20 Şubat 2015 Cuma

KİM ŞU "EZİK"?

Ezik kelimesi ingilizce "looser" kelimesinden gelir. "Kaybeden" olarak da çevrilebilir ancak günümüz ergenleri tarafından argo olarak kullanımı daha yaygın olan "ezik" kelimesidir. Peki kimdir bu ezik? Ezik kelimesi, Türk Dil Kurumu Sözlüğü'nde olaylar ve hayat şartları karşısında güçsüz duruma düşmüş üzüntülü olarak tanımlanmaktadır.  İnternette ve sosyal medyada biraz gezinince bu tanımın değişik varyasyonlarına da rastlamak mümkün. Kimileri güçsüz olduğu halde güçlü gibi durup diğer kişilere karşı aşağılayıcı davrananları,  kimileri ise kendisini savunamayanları,   kimileri ise sahip oldukları ile üstünlük taslayanları ezik bulmaktadır. Gördüğünüz gibi herkesin eziği farklı. Her okulun "eziği" de farklı aslında.   Kimi okullarda derslere çok çalışan, sosyal faaliyetlerde yer almayan çocuklar ezik sayılırken  ders başarısı önemli olan kimi okullarda ders notları  düşük, içe dönük çocuklar ezik olarak görülür.  O kadar değişkendir ki bu tanım özetlemek gerekirse her çevrenin normlarına göre farklı olan "ezik"lenir. Bu konu,  Akran zorbalığına uğrayan kurbanı akla getirse de benim seçeceğim kelime ergen popülasyonunun "öteki"sidir "ezik".
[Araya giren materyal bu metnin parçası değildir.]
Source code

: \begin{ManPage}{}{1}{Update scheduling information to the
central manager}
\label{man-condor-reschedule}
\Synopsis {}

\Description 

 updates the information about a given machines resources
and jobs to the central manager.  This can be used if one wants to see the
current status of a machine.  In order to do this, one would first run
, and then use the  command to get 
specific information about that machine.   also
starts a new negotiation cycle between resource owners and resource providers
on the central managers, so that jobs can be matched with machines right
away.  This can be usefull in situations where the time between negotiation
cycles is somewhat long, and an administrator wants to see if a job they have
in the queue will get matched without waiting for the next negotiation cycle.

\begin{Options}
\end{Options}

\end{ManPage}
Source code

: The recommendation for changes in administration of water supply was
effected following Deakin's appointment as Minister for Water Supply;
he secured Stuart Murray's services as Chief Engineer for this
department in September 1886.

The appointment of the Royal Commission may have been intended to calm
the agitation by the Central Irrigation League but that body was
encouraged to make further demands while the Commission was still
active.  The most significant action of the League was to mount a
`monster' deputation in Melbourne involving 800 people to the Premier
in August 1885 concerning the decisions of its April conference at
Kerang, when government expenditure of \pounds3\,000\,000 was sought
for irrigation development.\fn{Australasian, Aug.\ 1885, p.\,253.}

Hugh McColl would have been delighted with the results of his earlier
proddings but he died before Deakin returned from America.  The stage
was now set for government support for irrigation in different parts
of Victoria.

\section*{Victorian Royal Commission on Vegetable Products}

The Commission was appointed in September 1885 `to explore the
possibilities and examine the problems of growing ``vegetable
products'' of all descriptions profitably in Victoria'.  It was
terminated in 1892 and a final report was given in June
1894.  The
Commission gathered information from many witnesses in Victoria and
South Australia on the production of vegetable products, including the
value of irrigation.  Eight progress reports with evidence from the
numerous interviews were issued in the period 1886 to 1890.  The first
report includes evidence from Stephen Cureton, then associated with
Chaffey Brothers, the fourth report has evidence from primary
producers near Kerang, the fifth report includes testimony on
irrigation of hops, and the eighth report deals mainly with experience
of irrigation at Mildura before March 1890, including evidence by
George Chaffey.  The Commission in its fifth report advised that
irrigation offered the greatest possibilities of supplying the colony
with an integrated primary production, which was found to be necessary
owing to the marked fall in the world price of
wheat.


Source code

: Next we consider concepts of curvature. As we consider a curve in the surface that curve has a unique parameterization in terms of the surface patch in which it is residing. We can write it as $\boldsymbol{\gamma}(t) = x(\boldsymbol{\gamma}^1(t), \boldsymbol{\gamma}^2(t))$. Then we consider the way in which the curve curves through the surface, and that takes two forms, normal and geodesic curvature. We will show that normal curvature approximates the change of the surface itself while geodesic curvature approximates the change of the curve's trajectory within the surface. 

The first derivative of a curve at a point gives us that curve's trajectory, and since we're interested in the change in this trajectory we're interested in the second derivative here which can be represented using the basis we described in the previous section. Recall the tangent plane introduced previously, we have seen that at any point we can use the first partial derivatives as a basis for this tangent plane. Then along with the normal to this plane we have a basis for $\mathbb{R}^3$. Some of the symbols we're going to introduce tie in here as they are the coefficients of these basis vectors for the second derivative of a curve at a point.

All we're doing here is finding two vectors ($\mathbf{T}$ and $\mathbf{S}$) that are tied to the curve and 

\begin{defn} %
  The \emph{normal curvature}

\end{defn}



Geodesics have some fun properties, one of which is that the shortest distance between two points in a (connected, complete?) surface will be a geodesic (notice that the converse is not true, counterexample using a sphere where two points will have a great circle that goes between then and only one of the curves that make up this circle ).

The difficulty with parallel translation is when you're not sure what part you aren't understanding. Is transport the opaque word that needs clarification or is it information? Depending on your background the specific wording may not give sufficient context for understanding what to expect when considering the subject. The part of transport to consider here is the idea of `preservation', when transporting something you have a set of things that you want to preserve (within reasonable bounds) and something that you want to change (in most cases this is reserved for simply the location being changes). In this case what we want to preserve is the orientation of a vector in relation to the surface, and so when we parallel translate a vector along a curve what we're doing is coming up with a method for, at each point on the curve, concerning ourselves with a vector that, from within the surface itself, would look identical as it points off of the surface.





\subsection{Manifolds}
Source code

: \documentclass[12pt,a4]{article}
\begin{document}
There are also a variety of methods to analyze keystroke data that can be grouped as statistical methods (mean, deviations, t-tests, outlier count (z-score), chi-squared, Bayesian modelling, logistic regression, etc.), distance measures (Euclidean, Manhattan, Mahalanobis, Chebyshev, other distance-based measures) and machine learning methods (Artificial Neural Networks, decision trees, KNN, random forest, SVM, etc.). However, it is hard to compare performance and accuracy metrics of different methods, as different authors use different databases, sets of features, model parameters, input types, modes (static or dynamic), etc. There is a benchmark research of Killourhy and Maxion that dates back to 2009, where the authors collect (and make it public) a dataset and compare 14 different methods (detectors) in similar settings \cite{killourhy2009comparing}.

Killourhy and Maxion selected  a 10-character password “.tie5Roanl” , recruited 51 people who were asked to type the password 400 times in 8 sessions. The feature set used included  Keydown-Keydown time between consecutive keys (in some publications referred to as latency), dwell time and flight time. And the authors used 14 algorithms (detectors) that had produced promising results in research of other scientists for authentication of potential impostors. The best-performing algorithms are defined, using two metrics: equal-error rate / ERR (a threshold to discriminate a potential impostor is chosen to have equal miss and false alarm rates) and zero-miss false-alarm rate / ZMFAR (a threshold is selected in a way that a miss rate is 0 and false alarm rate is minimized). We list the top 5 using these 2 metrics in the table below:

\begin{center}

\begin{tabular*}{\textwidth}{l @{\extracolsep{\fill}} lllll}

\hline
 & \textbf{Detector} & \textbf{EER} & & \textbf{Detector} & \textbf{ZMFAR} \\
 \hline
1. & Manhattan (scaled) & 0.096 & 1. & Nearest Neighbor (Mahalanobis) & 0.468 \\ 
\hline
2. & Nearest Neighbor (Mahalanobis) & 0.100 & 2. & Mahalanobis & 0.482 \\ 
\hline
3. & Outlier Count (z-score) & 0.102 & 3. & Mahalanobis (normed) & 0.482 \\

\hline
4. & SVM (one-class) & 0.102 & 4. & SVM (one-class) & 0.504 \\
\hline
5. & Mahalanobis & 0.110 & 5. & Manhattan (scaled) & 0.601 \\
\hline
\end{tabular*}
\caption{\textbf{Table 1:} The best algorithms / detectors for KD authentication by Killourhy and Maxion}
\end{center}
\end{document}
Akran zorbalığı nedir?, Niye ezik deyince aklımıza geliverdi? 

Saldırganlığın bir alt türü olan Akran zorbalığı, kişi ya da kişilerin güç dengeleri açısından fiziksel ya da ruhsal anlamda kendisinden daha güçsüz kişilere karşı,  bir tahrik unsuru olmaksızın düzenli bir biçimde fiziksel, sözel  ya da psikolojik anlamda kasıtlı olarak zarar verme amacı taşıyan davranışlarının tümü olarak tanımlanmaktadır.
 

Akran zorbalığı olarak tanımlanabilmesi için bir davranışın üç ölçütü içermesi gerekmektedir.
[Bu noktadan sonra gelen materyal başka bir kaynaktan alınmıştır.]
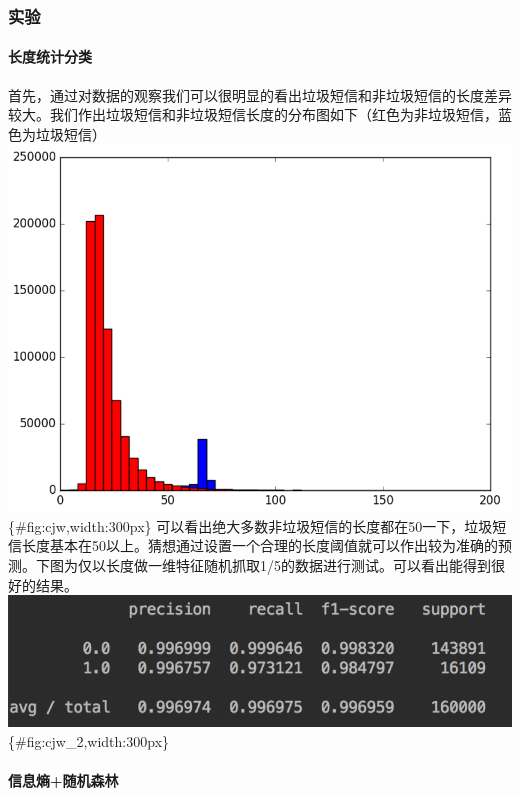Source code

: \subsubsection{实验}\label{ux5b9eux9a8c}

\paragraph{长度统计分类}\label{ux957fux5ea6ux7edfux8ba1ux5206ux7c7b}

首先，通过对数据的观察我们可以很明显的看出垃圾短信和非垃圾短信的长度差异较大。我们作出垃圾短信和非垃圾短信长度的分布图如下（红色为非垃圾短信，蓝色为垃圾短信）
\includegraphics{./images/cjw-1.png}\{\#fig:cjw,width:300px\}
可以看出绝大多数非垃圾短信的长度都在50一下，垃圾短信长度基本在50以上。猜想通过设置一个合理的长度阈值就可以作出较为准确的预测。下图为仅以长度做一维特征随机抓取1/5的数据进行测试。可以看出能得到很好的结果。
\includegraphics{./images/cjw-2.png}\{\#fig:cjw\_2,width:300px\}

\paragraph{信息熵+随机森林}\label{ux4fe1ux606fux71b5ux968fux673aux68eeux6797}

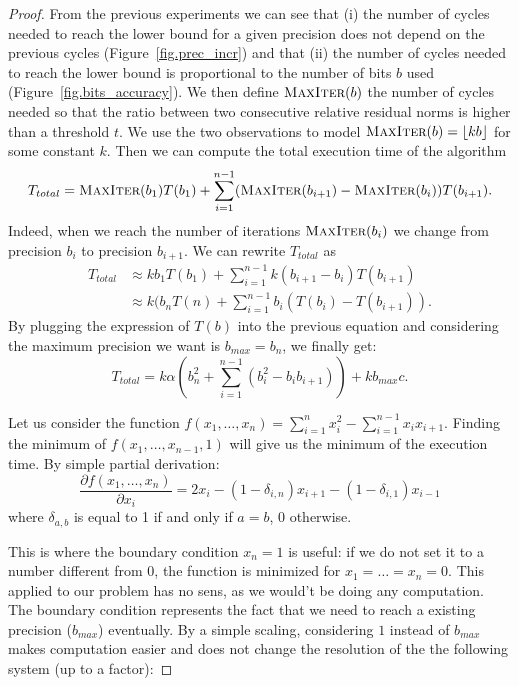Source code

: \documentclass[a4paper,10pt]{article}
\begin{document}
   \begin{proof}
   From the previous experiments we can see that (i) the number of cycles needed to reach the lower bound for a given precision does not depend on the previous cycles (Figure~\ref{fig.prec_incr}) and that (ii) the number of cycles
   needed to reach the lower bound is proportional to the number of bits $b$ used (Figure~\ref{fig.bits_accuracy}). We then define $\textsc{MaxIter}(b)$ the number of cycles needed so that the ratio between two consecutive
   relative residual norms is higher than a threshold $t$. We use the two observations to model $\textsc{MaxIter}(b) = \lfloor kb \rfloor$ for some constant $k$.
   Then we can compute the total execution time of the algorithm \[T_{total} = \textsc{MaxIter}(b_1)T(b_1) + \sum\limits_{i=1}^{n-1} (\textsc{MaxIter}(b_{i+1})-\textsc{MaxIter}(b_i))T(b_{i+1}). \]
   Indeed, when we reach the number of iterations $\textsc{MaxIter}(b_i)$ we change from precision $b_i$ to precision $b_{i+1}$.
   We can rewrite $T_{total}$ as
   \begin{align*}
    T_{total} &\approx k b_{1} T(b_1) + \sum\limits_{i=1}^{n-1} k(b_{i+1}-b_{i})T(b_{i+1})\\
	    & \approx k ( b_{n}T(n) + \sum\limits_{i=1}^{n-1} b_i ( T(b_i) - T(b_{i+1})).
   \end{align*}
   By plugging the expression of $T(b)$ into the previous equation and considering the maximum precision we want is $b_{max}=b_n$, we finally get:
   \begin{equation}
    T_{total}  = k\alpha\left(b_n^2 + \sum\limits_{i=1}^{n-1} (b_i^2 - b_i b_{i+1})\right) + kb_{max}c.
   \end{equation}
   
   Let us consider the function $f(x_1,\dots,x_n) = \sum\limits_{i=1}^n x_i^2 - \sum\limits_{i=1}^{n-1} x_ix_{i+1}$. Finding the minimum of $f(x_1,\dots,x_{n-1},1)$ will give
   us the minimum of the execution time.
   By simple partial derivation:
   \[ \frac{\partial f(x_1,\dots,x_n)}{\partial x_i} = 2x_i - (1-\delta_{i,n})x_{i+1} - (1-\delta_{i,1})x_{i-1} \]
   where $\delta_{a,b} $ is equal to 1 if and only if $a=b$, 0 otherwise.
   
   This is where the boundary condition $x_n = 1$ is useful: if we do not set it to a number different from 0, the function is minimized for $x_1=\dots=x_n=0$. This applied to our problem
   has no sens, as we would't be doing any computation. The boundary condition represents the fact that we need to reach a existing precision ($b_{max}$) eventually. By a simple scaling,
   considering $1$ instead of $b_{max}$ makes computation easier and does not change the resolution of the the following system (up to a factor):
   

\end{proof}
\end{document}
1) Taraflar arasında güç dengelerinin birbirine eşit olmaması, zorbaca davranışa maruz kalan kurbanın, zorbaya karşı kendisini savunamayacak durumda ve çaresiz hissetmesi,

2) Herhangi bir tahrik unsuru olmadan kasıtlı olarak zarar verme amacı taşıyan saldırgan bir davranış olması,

3) Bu davranışların süreklilik taşıması yani zorbanın bu davranışları bir kere değil devamlı sergiliyor olması gerekir.

Yani birbirleri ile eşit güce sahip iki gencin kavgaya tutuşması zorbalık olarak tanımlanamaz. Zorba davranışlar, fiziksel zorbalık (itme, vurma vb.), sözel zorbalık (küfür etme, alay etme, isim takma vb.), Dışlama-yalnızlaştırma, söylenti çıkarıp yayma ve bireyin mal ve eşyalarına zarar verme olarak beş türe ayrılmaktadır.  Son teknolojik gelişimlerden sonra iletişim teknolojilerini (cep telefonu bilgisayar vs.) kullanarak bir birey ya da grup tarafından diğerlerine zarar vermek amacıyla kasıtlı ve düşmanca davranışları içeren "sanal zorbalık" diye ayrı bir tür de literatürde tanımlanmaktadır. Sanal zorbalık cinsel içerikli mesaj ya da fotoğraf göndermek, kişinin istenmeyen görüntülerini sosyal medyada paylaşmak, sohbet odalarından dışlamak, oyundan çıkarmak, hesabını hacklemek vs. gibi davranışları kapsamaktadır.

Zorbalık durumunda paylaşılan roller zorbalık statüleri olarak da tanımlanmaktadır. Bu roller; zorba, kurban, zorba-kurban, karışmayan ve izleyicilerden oluşmaktadır.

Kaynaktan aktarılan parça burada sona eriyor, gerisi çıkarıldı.